Your answer should consist of each line below that includes the word "description".
Segment Start: INFORMATION PROVIDED
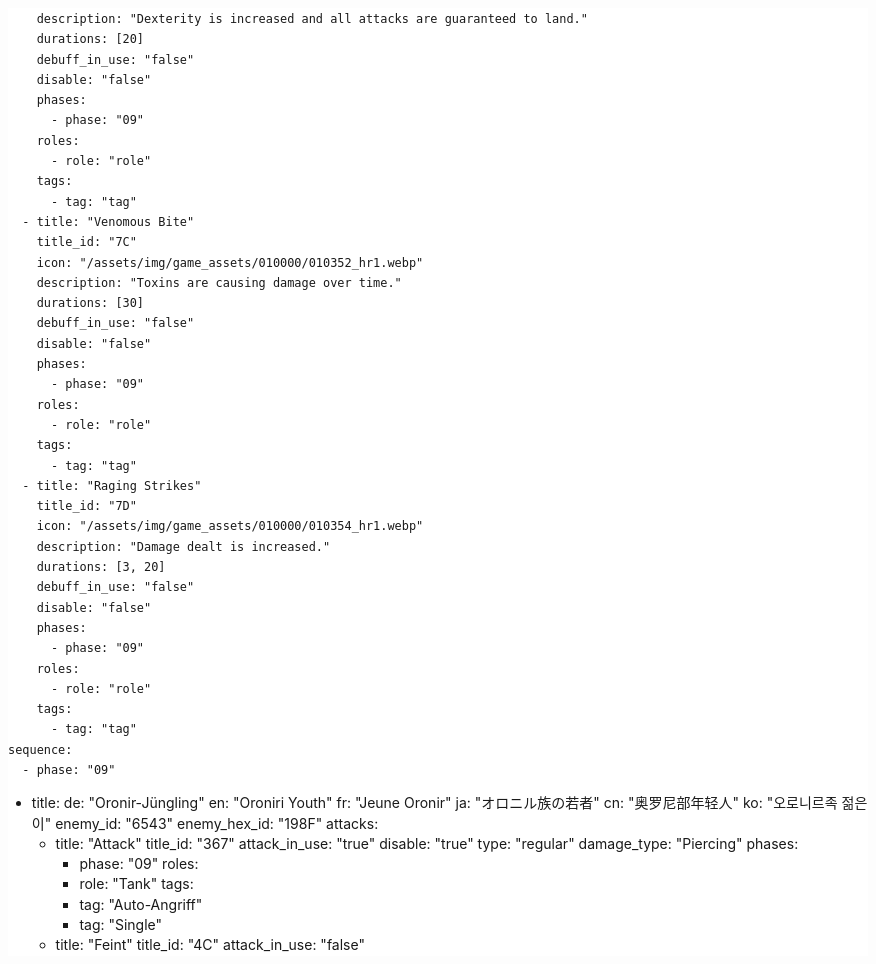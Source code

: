         description: "Dexterity is increased and all attacks are guaranteed to land."
        durations: [20]
        debuff_in_use: "false"
        disable: "false"
        phases:
          - phase: "09"
        roles:
          - role: "role"
        tags:
          - tag: "tag"
      - title: "Venomous Bite"
        title_id: "7C"
        icon: "/assets/img/game_assets/010000/010352_hr1.webp"
        description: "Toxins are causing damage over time."
        durations: [30]
        debuff_in_use: "false"
        disable: "false"
        phases:
          - phase: "09"
        roles:
          - role: "role"
        tags:
          - tag: "tag"
      - title: "Raging Strikes"
        title_id: "7D"
        icon: "/assets/img/game_assets/010000/010354_hr1.webp"
        description: "Damage dealt is increased."
        durations: [3, 20]
        debuff_in_use: "false"
        disable: "false"
        phases:
          - phase: "09"
        roles:
          - role: "role"
        tags:
          - tag: "tag"
    sequence:
      - phase: "09"
  - title:
      de: "Oronir-Jüngling"
      en: "Oroniri Youth"
      fr: "Jeune Oronir"
      ja: "オロニル族の若者"
      cn: "奥罗尼部年轻人"
      ko: "오로니르족 젊은이"
    enemy_id: "6543"
    enemy_hex_id: "198F"
    attacks:
      - title: "Attack"
        title_id: "367"
        attack_in_use: "true"
        disable: "true"
        type: "regular"
        damage_type: "Piercing"
        phases:
          - phase: "09"
        roles:
          - role: "Tank"
        tags:
          - tag: "Auto-Angriff"
          - tag: "Single"
      - title: "Feint"
        title_id: "4C"
        attack_in_use: "false"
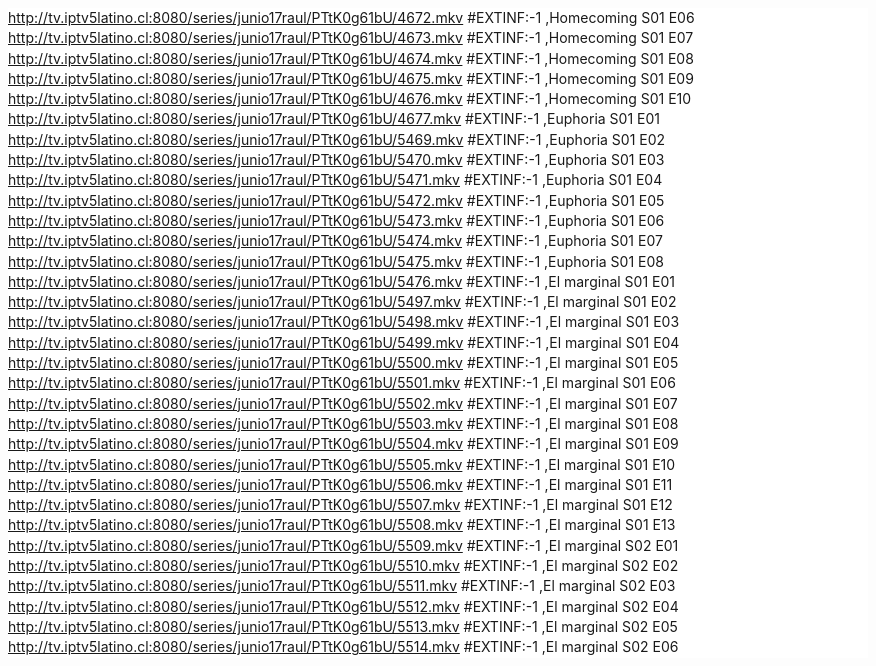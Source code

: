 http://tv.iptv5latino.cl:8080/series/junio17raul/PTtK0g61bU/4672.mkv
#EXTINF:-1 ,Homecoming S01 E06
http://tv.iptv5latino.cl:8080/series/junio17raul/PTtK0g61bU/4673.mkv
#EXTINF:-1 ,Homecoming S01 E07
http://tv.iptv5latino.cl:8080/series/junio17raul/PTtK0g61bU/4674.mkv
#EXTINF:-1 ,Homecoming S01 E08
http://tv.iptv5latino.cl:8080/series/junio17raul/PTtK0g61bU/4675.mkv
#EXTINF:-1 ,Homecoming S01 E09
http://tv.iptv5latino.cl:8080/series/junio17raul/PTtK0g61bU/4676.mkv
#EXTINF:-1 ,Homecoming S01 E10
http://tv.iptv5latino.cl:8080/series/junio17raul/PTtK0g61bU/4677.mkv
#EXTINF:-1 ,Euphoria S01 E01
http://tv.iptv5latino.cl:8080/series/junio17raul/PTtK0g61bU/5469.mkv
#EXTINF:-1 ,Euphoria S01 E02
http://tv.iptv5latino.cl:8080/series/junio17raul/PTtK0g61bU/5470.mkv
#EXTINF:-1 ,Euphoria S01 E03
http://tv.iptv5latino.cl:8080/series/junio17raul/PTtK0g61bU/5471.mkv
#EXTINF:-1 ,Euphoria S01 E04
http://tv.iptv5latino.cl:8080/series/junio17raul/PTtK0g61bU/5472.mkv
#EXTINF:-1 ,Euphoria S01 E05
http://tv.iptv5latino.cl:8080/series/junio17raul/PTtK0g61bU/5473.mkv
#EXTINF:-1 ,Euphoria S01 E06
http://tv.iptv5latino.cl:8080/series/junio17raul/PTtK0g61bU/5474.mkv
#EXTINF:-1 ,Euphoria S01 E07
http://tv.iptv5latino.cl:8080/series/junio17raul/PTtK0g61bU/5475.mkv
#EXTINF:-1 ,Euphoria S01 E08
http://tv.iptv5latino.cl:8080/series/junio17raul/PTtK0g61bU/5476.mkv
#EXTINF:-1 ,El marginal S01 E01
http://tv.iptv5latino.cl:8080/series/junio17raul/PTtK0g61bU/5497.mkv
#EXTINF:-1 ,El marginal S01 E02
http://tv.iptv5latino.cl:8080/series/junio17raul/PTtK0g61bU/5498.mkv
#EXTINF:-1 ,El marginal S01 E03
http://tv.iptv5latino.cl:8080/series/junio17raul/PTtK0g61bU/5499.mkv
#EXTINF:-1 ,El marginal S01 E04
http://tv.iptv5latino.cl:8080/series/junio17raul/PTtK0g61bU/5500.mkv
#EXTINF:-1 ,El marginal S01 E05
http://tv.iptv5latino.cl:8080/series/junio17raul/PTtK0g61bU/5501.mkv
#EXTINF:-1 ,El marginal S01 E06
http://tv.iptv5latino.cl:8080/series/junio17raul/PTtK0g61bU/5502.mkv
#EXTINF:-1 ,El marginal S01 E07
http://tv.iptv5latino.cl:8080/series/junio17raul/PTtK0g61bU/5503.mkv
#EXTINF:-1 ,El marginal S01 E08
http://tv.iptv5latino.cl:8080/series/junio17raul/PTtK0g61bU/5504.mkv
#EXTINF:-1 ,El marginal S01 E09
http://tv.iptv5latino.cl:8080/series/junio17raul/PTtK0g61bU/5505.mkv
#EXTINF:-1 ,El marginal S01 E10
http://tv.iptv5latino.cl:8080/series/junio17raul/PTtK0g61bU/5506.mkv
#EXTINF:-1 ,El marginal S01 E11
http://tv.iptv5latino.cl:8080/series/junio17raul/PTtK0g61bU/5507.mkv
#EXTINF:-1 ,El marginal S01 E12
http://tv.iptv5latino.cl:8080/series/junio17raul/PTtK0g61bU/5508.mkv
#EXTINF:-1 ,El marginal S01 E13
http://tv.iptv5latino.cl:8080/series/junio17raul/PTtK0g61bU/5509.mkv
#EXTINF:-1 ,El marginal S02 E01
http://tv.iptv5latino.cl:8080/series/junio17raul/PTtK0g61bU/5510.mkv
#EXTINF:-1 ,El marginal S02 E02
http://tv.iptv5latino.cl:8080/series/junio17raul/PTtK0g61bU/5511.mkv
#EXTINF:-1 ,El marginal S02 E03
http://tv.iptv5latino.cl:8080/series/junio17raul/PTtK0g61bU/5512.mkv
#EXTINF:-1 ,El marginal S02 E04
http://tv.iptv5latino.cl:8080/series/junio17raul/PTtK0g61bU/5513.mkv
#EXTINF:-1 ,El marginal S02 E05
http://tv.iptv5latino.cl:8080/series/junio17raul/PTtK0g61bU/5514.mkv
#EXTINF:-1 ,El marginal S02 E06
Segment End: INFORMATION PROVIDED
▶ _RESULT FOR THIS TASK_
:         description: "Dexterity is increased and all attacks are guaranteed to land."
        description: "Toxins are causing damage over time."
        description: "Damage dealt is increased."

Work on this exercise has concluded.